## WHAT TO WORK ON
Below are the records. Retype exactly the lines between the lines holding "## Environment variables" and "token via https://appcenter.ms/settings/apitokens", inclusive.

## ENTRIES PROVIDED
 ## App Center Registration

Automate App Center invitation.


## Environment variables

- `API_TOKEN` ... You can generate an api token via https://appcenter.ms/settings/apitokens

---

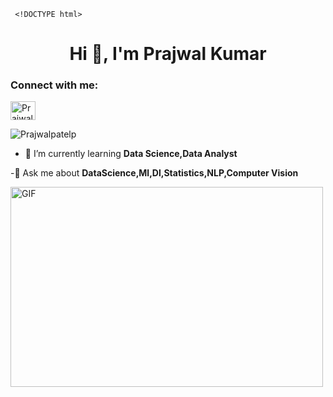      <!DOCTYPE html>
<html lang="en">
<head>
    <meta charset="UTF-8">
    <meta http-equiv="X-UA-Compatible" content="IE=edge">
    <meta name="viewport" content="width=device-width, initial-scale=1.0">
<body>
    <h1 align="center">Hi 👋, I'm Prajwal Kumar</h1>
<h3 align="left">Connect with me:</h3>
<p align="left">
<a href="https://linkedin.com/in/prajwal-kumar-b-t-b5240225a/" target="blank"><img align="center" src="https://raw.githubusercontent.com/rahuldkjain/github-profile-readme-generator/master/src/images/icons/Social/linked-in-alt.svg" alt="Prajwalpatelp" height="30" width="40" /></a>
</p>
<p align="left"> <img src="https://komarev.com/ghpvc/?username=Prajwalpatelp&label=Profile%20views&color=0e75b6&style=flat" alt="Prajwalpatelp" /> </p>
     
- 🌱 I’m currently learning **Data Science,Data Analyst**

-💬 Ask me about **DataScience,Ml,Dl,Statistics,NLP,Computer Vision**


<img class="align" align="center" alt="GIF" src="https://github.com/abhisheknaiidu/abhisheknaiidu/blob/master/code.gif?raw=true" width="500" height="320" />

## SOLUTION FOR THIS TASK
## Environment variables

- `API_TOKEN` ... You can generate an api token via https://appcenter.ms/settings/apitokens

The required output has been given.